Maintenance operations have a critical influence on power generation by wind turbines (WT). Advanced algorithms must analyze large volume of data from condition monitoring systems (CMS) to determine the actual working conditions and avoid false alarms. This paper proposes different support vector machine (SVM) algorithms for the prediction and detection of false alarms. K-Fold cross-validation (CV) is applied to evaluate the classification reliability of these algorithms. Supervisory Control and Data Acquisition (SCADA) data from an operating WT are applied to test the proposed approach. The results from the quadratic SVM showed an accuracy rate of 98.6%. Misclassifications from the confusion matrix, alarm log and maintenance records are analyzed to obtain quantitative information and determine if it is a false alarm. The classifier reduces the number of false alarms called misclassifications by 25%. These results demonstrate that the proposed approach presents high reliability and accuracy in false alarm identification.

Keywords


1  Introduction

The current energy crisis, together with the high demand, requires new forms of energy generation, greater security of supply, improvements in efficiency and sustainable prices for this generation. The achievement of climate change agreement goals depends strongly on renewable energies, being the essential solution for reducing CO2 emissions [1]. The advantages of renewable energy include cost-effectiveness and environmental responsibility. Renewable generation should be more than 80% of the total electricity generation by 2050, and solar photovoltaic (PV) and wind power energies will contribute to two-thirds of this growth. In particular, wind energy is expected to play a critical role in the renewable energy transition due to technological advances and governmental incentives. Wind power generation is increasing gradually, and the tendency is projected to continue in the future. The installed wind power capacity currently stands at 837 GW in the world, including 94 GW of new wind energy capacity installed in 2021, achieving an annual growth of 12%. It is expected to have more than 550 GW of new capacity in the next five years [2].
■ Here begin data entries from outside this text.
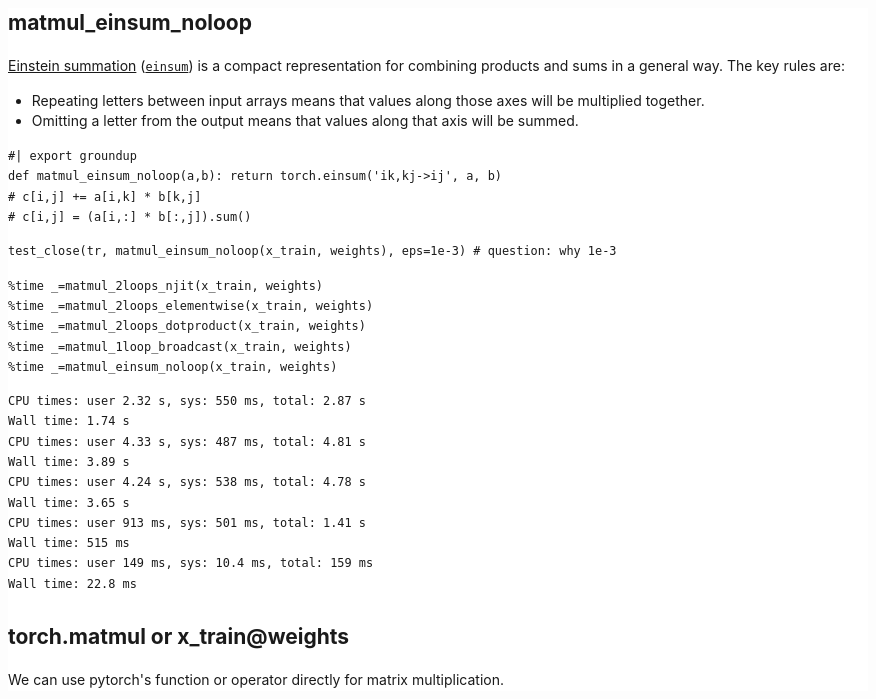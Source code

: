 

```

```

## matmul_einsum_noloop

[Einstein summation](https://ajcr.net/Basic-guide-to-einsum/) ([`einsum`](https://numpy.org/doc/stable/reference/generated/numpy.einsum.html)) is a compact representation for combining products and sums in a general way. The key rules are:

- Repeating letters between input arrays means that values along those axes will be multiplied together.
- Omitting a letter from the output means that values along that axis will be summed.


```
#| export groundup
def matmul_einsum_noloop(a,b): return torch.einsum('ik,kj->ij', a, b)
# c[i,j] += a[i,k] * b[k,j]
# c[i,j] = (a[i,:] * b[:,j]).sum()
```


```
test_close(tr, matmul_einsum_noloop(x_train, weights), eps=1e-3) # question: why 1e-3
```


```
%time _=matmul_2loops_njit(x_train, weights)
%time _=matmul_2loops_elementwise(x_train, weights)
%time _=matmul_2loops_dotproduct(x_train, weights)
%time _=matmul_1loop_broadcast(x_train, weights)
%time _=matmul_einsum_noloop(x_train, weights)
```

    CPU times: user 2.32 s, sys: 550 ms, total: 2.87 s
    Wall time: 1.74 s
    CPU times: user 4.33 s, sys: 487 ms, total: 4.81 s
    Wall time: 3.89 s
    CPU times: user 4.24 s, sys: 538 ms, total: 4.78 s
    Wall time: 3.65 s
    CPU times: user 913 ms, sys: 501 ms, total: 1.41 s
    Wall time: 515 ms
    CPU times: user 149 ms, sys: 10.4 ms, total: 159 ms
    Wall time: 22.8 ms



```

```

## torch.matmul or x_train@weights

We can use pytorch's function or operator directly for matrix multiplication.
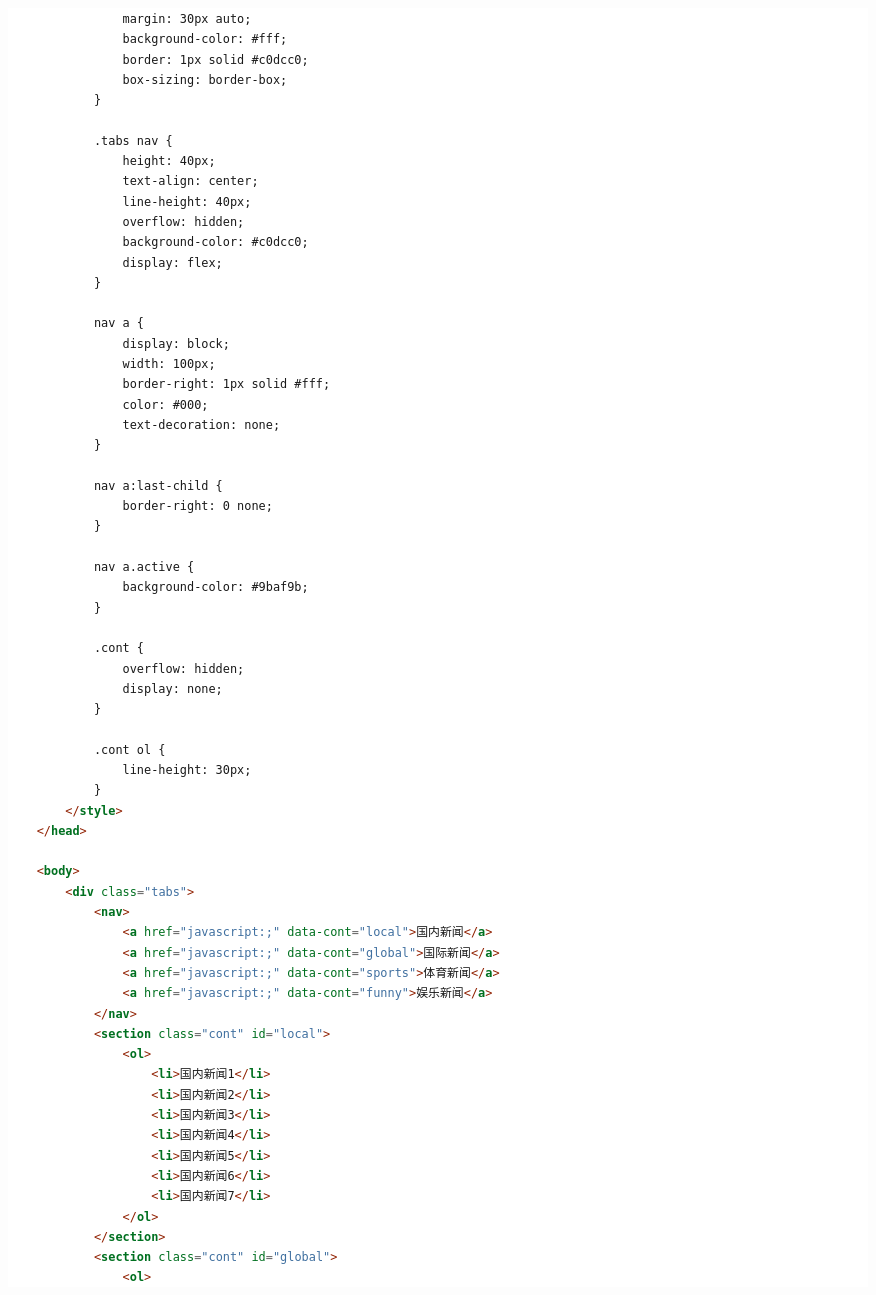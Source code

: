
 ```html
				margin: 30px auto;
				background-color: #fff;
				border: 1px solid #c0dcc0;
				box-sizing: border-box;
			}

			.tabs nav {
				height: 40px;
				text-align: center;
				line-height: 40px;
				overflow: hidden;
				background-color: #c0dcc0;
				display: flex;
			}

			nav a {
				display: block;
				width: 100px;
				border-right: 1px solid #fff;
				color: #000;
				text-decoration: none;
			}

			nav a:last-child {
				border-right: 0 none;
			}

			nav a.active {
				background-color: #9baf9b;
			}

			.cont {
				overflow: hidden;
				display: none;
			}

			.cont ol {
				line-height: 30px;
			}
		</style>
	</head>

	<body>
		<div class="tabs">
			<nav>
				<a href="javascript:;" data-cont="local">国内新闻</a>
				<a href="javascript:;" data-cont="global">国际新闻</a>
				<a href="javascript:;" data-cont="sports">体育新闻</a>
				<a href="javascript:;" data-cont="funny">娱乐新闻</a>
			</nav>
			<section class="cont" id="local">
				<ol>
					<li>国内新闻1</li>
					<li>国内新闻2</li>
					<li>国内新闻3</li>
					<li>国内新闻4</li>
					<li>国内新闻5</li>
					<li>国内新闻6</li>
					<li>国内新闻7</li>
				</ol>
			</section>
			<section class="cont" id="global">
				<ol>
```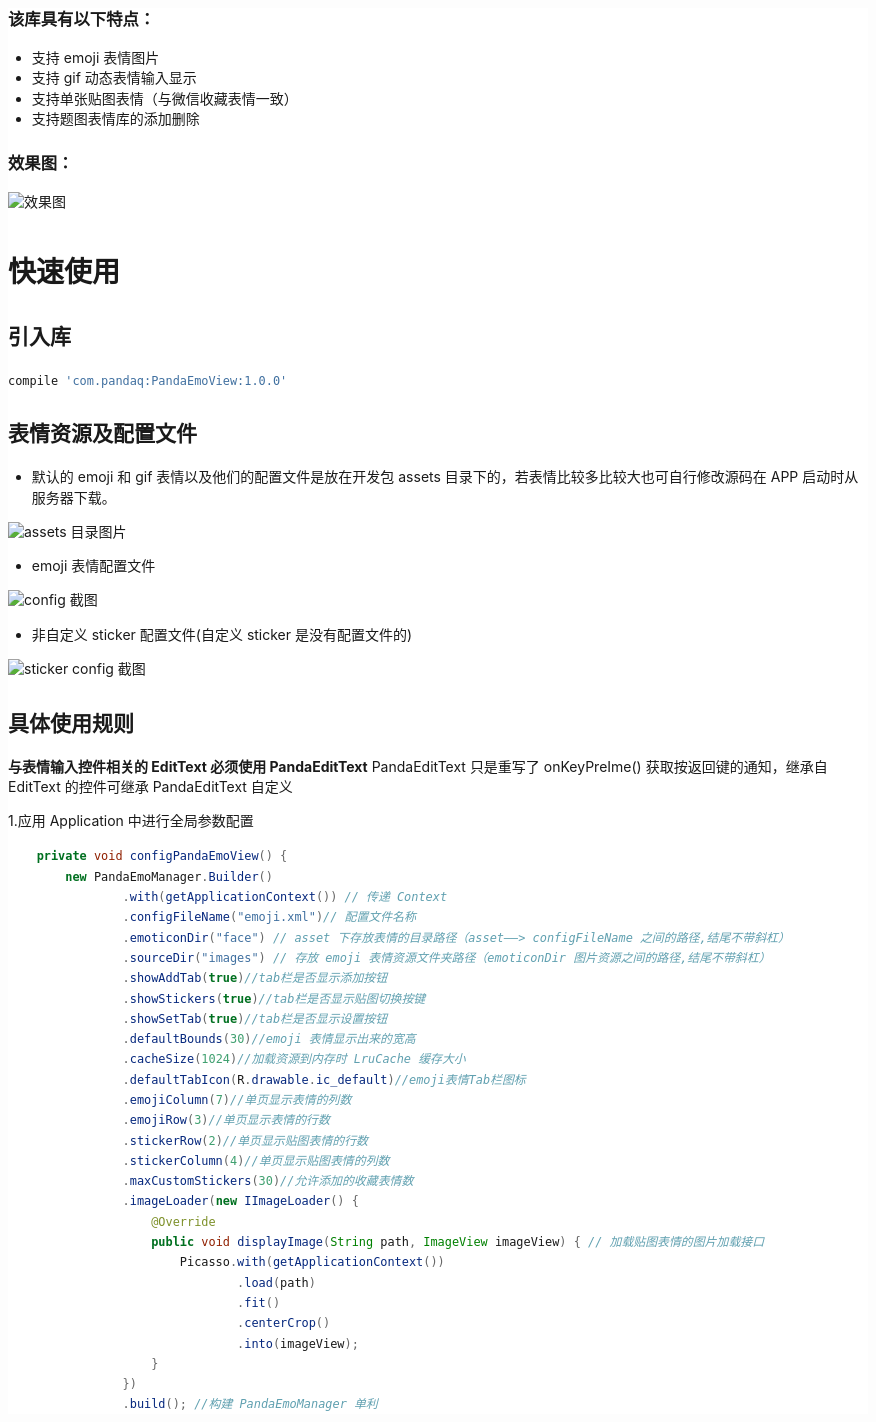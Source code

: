 ### 该库具有以下特点：
- 支持 emoji 表情图片
- 支持 gif 动态表情输入显示
- 支持单张贴图表情（与微信收藏表情一致）
- 支持题图表情库的添加删除
### 效果图：
![效果图][1]
# 快速使用

## 引入库
``` groovy
compile 'com.pandaq:PandaEmoView:1.0.0'
```

## 表情资源及配置文件
- 默认的 emoji 和 gif 表情以及他们的配置文件是放在开发包 assets 目录下的，若表情比较多比较大也可自行修改源码在 APP 启动时从服务器下载。

![assets 目录图片][2]
- emoji 表情配置文件

![config 截图][3] 
- 非自定义 sticker 配置文件(自定义 sticker 是没有配置文件的)

![sticker config 截图][4]
## 具体使用规则

**与表情输入控件相关的 EditText 必须使用 PandaEditText**
PandaEditText 只是重写了 onKeyPreIme() 获取按返回键的通知，继承自 EditText 的控件可继承 PandaEditText 自定义

1.应用 Application 中进行全局参数配置
``` java
    private void configPandaEmoView() {
        new PandaEmoManager.Builder()
                .with(getApplicationContext()) // 传递 Context
                .configFileName("emoji.xml")// 配置文件名称
                .emoticonDir("face") // asset 下存放表情的目录路径（asset——> configFileName 之间的路径,结尾不带斜杠）
                .sourceDir("images") // 存放 emoji 表情资源文件夹路径（emoticonDir 图片资源之间的路径,结尾不带斜杠）
                .showAddTab(true)//tab栏是否显示添加按钮
                .showStickers(true)//tab栏是否显示贴图切换按键
                .showSetTab(true)//tab栏是否显示设置按钮
                .defaultBounds(30)//emoji 表情显示出来的宽高
                .cacheSize(1024)//加载资源到内存时 LruCache 缓存大小
                .defaultTabIcon(R.drawable.ic_default)//emoji表情Tab栏图标
                .emojiColumn(7)//单页显示表情的列数
                .emojiRow(3)//单页显示表情的行数
                .stickerRow(2)//单页显示贴图表情的行数
                .stickerColumn(4)//单页显示贴图表情的列数
                .maxCustomStickers(30)//允许添加的收藏表情数
                .imageLoader(new IImageLoader() {
                    @Override
                    public void displayImage(String path, ImageView imageView) { // 加载贴图表情的图片加载接口
                        Picasso.with(getApplicationContext())
                                .load(path)
                                .fit()
                                .centerCrop()
                                .into(imageView);
                    }
                })
                .build(); //构建 PandaEmoManager 单利
```

  [1]: http://oddbiem8l.bkt.clouddn.com/pandemoview.gif
  [2]: http://oddbiem8l.bkt.clouddn.com/panda_assets.png
  [3]: http://oddbiem8l.bkt.clouddn.com/emoji_config.png
  [4]: http://oddbiem8l.bkt.clouddn.com/panda_sticker.png
  [5]: http://oddbiem8l.bkt.clouddn.com/xml_layout.png
  [6]: https://github.com/PandaQAQ/PandaEmoView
The wind energy industry has a relevant challenge to reach competitiveness through systemic technological innovations. WT rotating components operate under heavy dynamic loads, generating a high probability of failure. The costs associated with the operation and maintenance (O&M) of WTs are estimated to be between 5% and 30% of the overall costs of wind energy production, and proper maintenance management operations are necessary to minimize potential critical failures. Maintenance operations cause elevated downtimes, although proper maintenance activities with periodical inspections allow failure detection and replacement of damaged components. Several types of CMS are applied for WT maintenance, providing information about the condition of the WT to perform remote supervisory and diagnosis to reduce maintenance operations. Some of the most relevant techniques are based on vibration analysis, acoustic monitoring, thermography and analysis of electric parameters, among others. The SCADA system also collects data from the WT related to critical components, e.g., rotors, generators and pitch mechanisms, among others, and storages it for further data processing. The alarm can help operators determine the actual condition of WTs [3,4]. However, the alarm dataset often has short or periodic activations, and it is necessary to apply techniques for filtering and interpretation of these alarms [5]. A false alarm is triggered when the SCADA system reports a fault, but in some cases, there is not a failure, i.e., the actual state of the WT is healthy, causing unnecessary maintenance tasks and increasing O&M costs [6]. False alarm detection requires robust algorithms to obtain reliable data from the SCADA dataset [7,8]. The selection of appropriate signal processing and data analysis techniques is essential for a correct interpretation of WT data.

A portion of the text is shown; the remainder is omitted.